According to many authorities in Jewish law, even Ashkenazi Jews can adopt the North African tradition. This is because it is different from a situation such as that which existed with the stork, where certain communities had a tradition that it was a kosher bird, while others had a tradition that it was a non-kosher bird. With locusts, there is no tradition in Ashkenaz against these types of locusts being kosher; Ashkenazim simply lack a tradition either way. Therefore, according to many authorities, such as the late Rabbi Chaim Pinchas Scheinberg, it is possible to rely upon the North African tradition regarding kosher varieties.

I have eaten locusts on several occasions.

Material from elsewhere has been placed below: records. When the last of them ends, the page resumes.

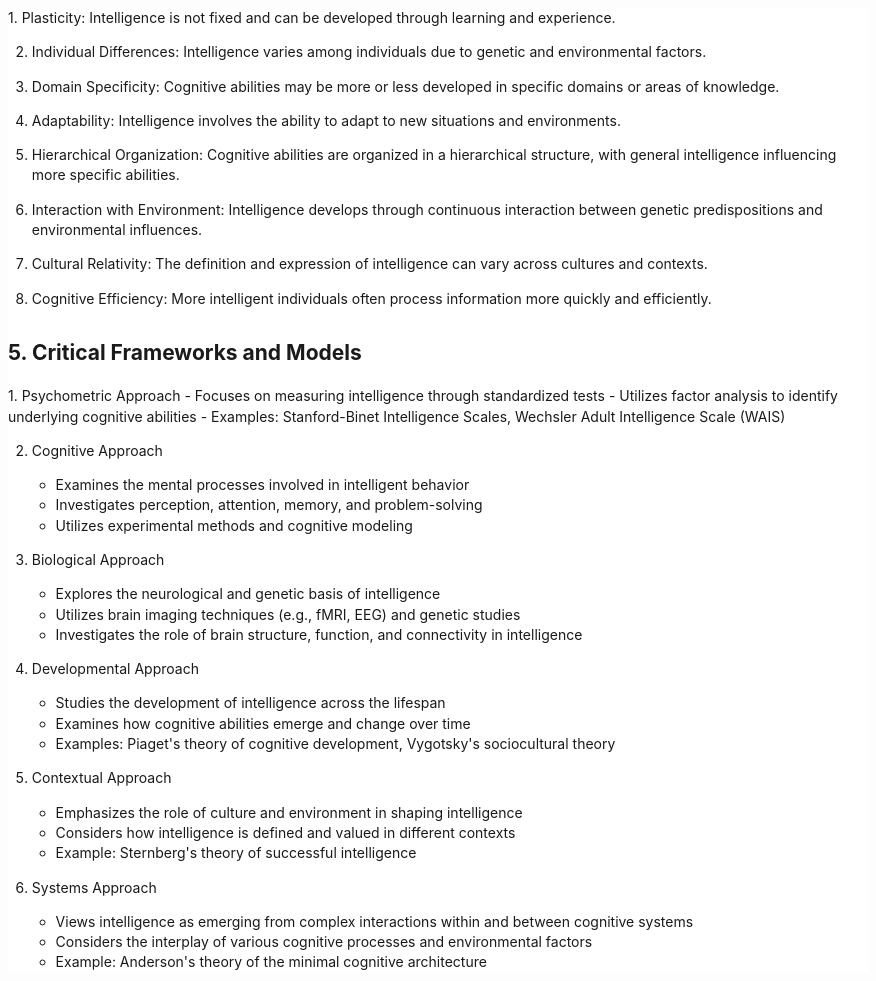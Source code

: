 <principles>
1. <principle>Plasticity</principle>: Intelligence is not fixed and can be developed through learning and experience.

2. <principle>Individual Differences</principle>: Intelligence varies among individuals due to genetic and environmental factors.

3. <principle>Domain Specificity</principle>: Cognitive abilities may be more or less developed in specific domains or areas of knowledge.

4. <principle>Adaptability</principle>: Intelligence involves the ability to adapt to new situations and environments.

5. <principle>Hierarchical Organization</principle>: Cognitive abilities are organized in a hierarchical structure, with general intelligence influencing more specific abilities.

6. <principle>Interaction with Environment</principle>: Intelligence develops through continuous interaction between genetic predispositions and environmental influences.

7. <principle>Cultural Relativity</principle>: The definition and expression of intelligence can vary across cultures and contexts.

8. <principle>Cognitive Efficiency</principle>: More intelligent individuals often process information more quickly and efficiently.
</principles>

## 5. Critical Frameworks and Models

<frameworks>
1. <framework>Psychometric Approach</framework>
   - Focuses on measuring intelligence through standardized tests
   - Utilizes factor analysis to identify underlying cognitive abilities
   - Examples: Stanford-Binet Intelligence Scales, Wechsler Adult Intelligence Scale (WAIS)

2. <framework>Cognitive Approach</framework>
   - Examines the mental processes involved in intelligent behavior
   - Investigates perception, attention, memory, and problem-solving
   - Utilizes experimental methods and cognitive modeling

3. <framework>Biological Approach</framework>
   - Explores the neurological and genetic basis of intelligence
   - Utilizes brain imaging techniques (e.g., fMRI, EEG) and genetic studies
   - Investigates the role of brain structure, function, and connectivity in intelligence

4. <framework>Developmental Approach</framework>
   - Studies the development of intelligence across the lifespan
   - Examines how cognitive abilities emerge and change over time
   - Examples: Piaget's theory of cognitive development, Vygotsky's sociocultural theory

5. <framework>Contextual Approach</framework>
   - Emphasizes the role of culture and environment in shaping intelligence
   - Considers how intelligence is defined and valued in different contexts
   - Example: Sternberg's theory of successful intelligence

6. <framework>Systems Approach</framework>
   - Views intelligence as emerging from complex interactions within and between cognitive systems
   - Considers the interplay of various cognitive processes and environmental factors
   - Example: Anderson's theory of the minimal cognitive architecture
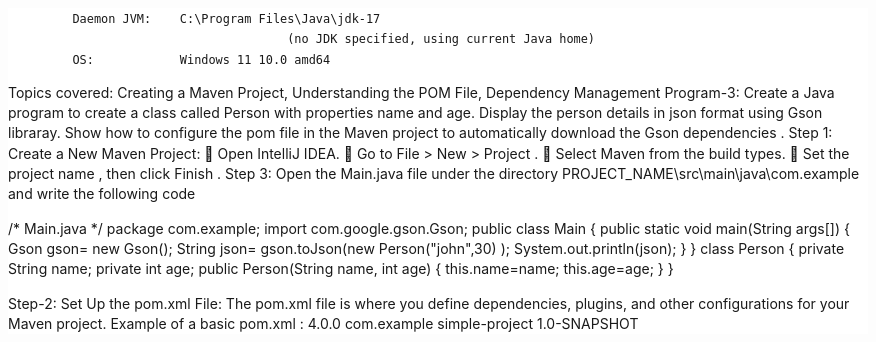              Daemon JVM:    C:\Program Files\Java\jdk-17  
                                           (no JDK specified, using current Java home) 
             OS:            Windows 11 10.0 amd64 
 
 
 
Topics covered: Creating a Maven Project, Understanding the POM File, Dependency 
Management 
Program-3: 
Create a Java program to create a class called Person with properties name and age. 
Display the person details in json format using Gson libraray. Show how to configure the 
pom file in the Maven project to automatically download the Gson dependencies . 
Step 1: Create a New Maven Project: 
 Open IntelliJ IDEA. 
 Go to File > New > Project . 
 Select Maven from the build types. 
 Set the project name , then click Finish . 
Step 3:  Open the Main.java file under the directory 
PROJECT_NAME\src\main\java\com.example and write the following code 
 
/* Main.java */ 
package com.example; 
import com.google.gson.Gson; 
public class Main 
{ 
    public static void main(String args[]) 
    { 
        Gson gson= new Gson(); 
        String json= gson.toJson(new Person("john",30) ); 
        System.out.println(json); 
    } 
} 
class Person 
{ 
    private String name; 
    private int age; 
    public Person(String name, int age) 
    { 
        this.name=name; 
        this.age=age; 
    } 
} 
 
Step-2: Set Up the pom.xml File: 
The pom.xml file is where you define dependencies, plugins, and other configurations 
for your Maven project. 
Example of a basic pom.xml : 
<project xmlns="http://maven.apache.org/POM/4.0.0" 
     xmlns:xsi="http://www.w3.org/2001/XMLSchema-instance" 
     xsi:schemaLocation="http://maven.apache.org/POM/4.0.0      ht
 tp://maven.apache.org/xsd/maven-4.0.0.xsd"> 
     <modelVersion>4.0.0</modelVersion> 
     <groupId>com.example</groupId> 
     <artifactId>simple-project</artifactId> 
     <version>1.0-SNAPSHOT</version> 
     <dependencies> 
        <!-- Add your dependencies here --> 
     </dependencies> 
 </project>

They do not require a special form of slaughter, and one usually kills them by dropping them into boiling water. They can be cooked in a variety of ways - lacking any particular culinary skills, I usually just fry them with oil and some spices. (My wife, however, insists that I do not use her kitchen utensils for the task; she is locust-intolerant.) It's not the taste that is distinctive, so much as the tactile experience of eating a bug - crunchy on the outside with a chewy center!

The rationale for certain locusts being kosher may be a practical matter - when your crops are wiped out by locusts, at least you're not left with nothing to eat! But in modern Western society, eating bugs simply grosses out most people. Many probably see the Torah's laws of kosher locusts as a relic from a primitive, barbaric era. Yet an article in the New Yorker magazine (August 2011) noted that in a world with a burgeoning population of billions, insects provide a much more efficient and environmentally-friendly source of protein, amongst other benefits: 
"From an ecological perspective, insects have a lot to recommend them. They are renowned for their small ‘foodprint’; being cold-blooded, they are about four time as efficient at converting feed to meat as are cattle, which waste energy keeping themselves warm. Ounce for ounce, many have the same amount of protein as beef–friendly grasshoppers have three times as much – and are rich in micronutrients like iron and zinc. Genetically, they are so distant from humans that there is little likelihood of diseases jumping species, as swine flu did. They are natural recyclers, capable of eating old cardboard, manure, and by-products from food manufacturing. And insect husbandry is humane: bugs like teeming, and thrive in filthy, crowded conditions." 
Can you imagine what an impact it would make if Jews were known not for exploiting animals in factory-farming and indulging in massive gastronomic excesses, but instead for adopting a more environmentally and animal-friendly approach? In fact, eating locusts doesn't even make you fleishig, so you could have a locust cheeseburger. I say, let's get back to our Biblical roots and tuck in. Bon appétit!

(See follow-up article, Adventures in Locust Hunting)

Sunday, March 3, 2013

Sounding Heretical, Sounding Frum

I was reading Menachem Kellner's Science in the Bet Midrash: Studies in Maimonides, and at one point, on p. 295, he mentions "Maimonides' notorious claim to the effect that the Torah as we have it is a concession to the primitive character of the Israelites leaving Egypt." On this sentence, he has the following footnote:
To traditional Jewish ears this sounds shocking. Indeed, Maimonides himself wrote about it: "I know that on thinking about this at first your soul will necessarily have a feeling of repugnance toward this notion and will feel aggrieved because of it" (Guide, III.32, p. 527). But the fact of the matter is that in structural terms, Maimonides is making a claim very similar to that made by Kabbalists; only when they make it, it sounds very religious. When Maimonides makes it, it sounds shocking. There is an important strand in Kabbalah, expressed openly by Nahmanides, amongst others, that the Torah as we have it exists in its corporeal form only because of the sin of Adam and Eve, and will cease to exist in the form in which we know it in the messianic era. I have a hard time understanding how that differs in structure from Maimonides' position (I realize that the music is very different.)
So, why does one sound very religious and one sound shocking? I have my own thoughts on the matter, but before I prejudice anyone's thinking, I would be interested to see suggestions in the comments.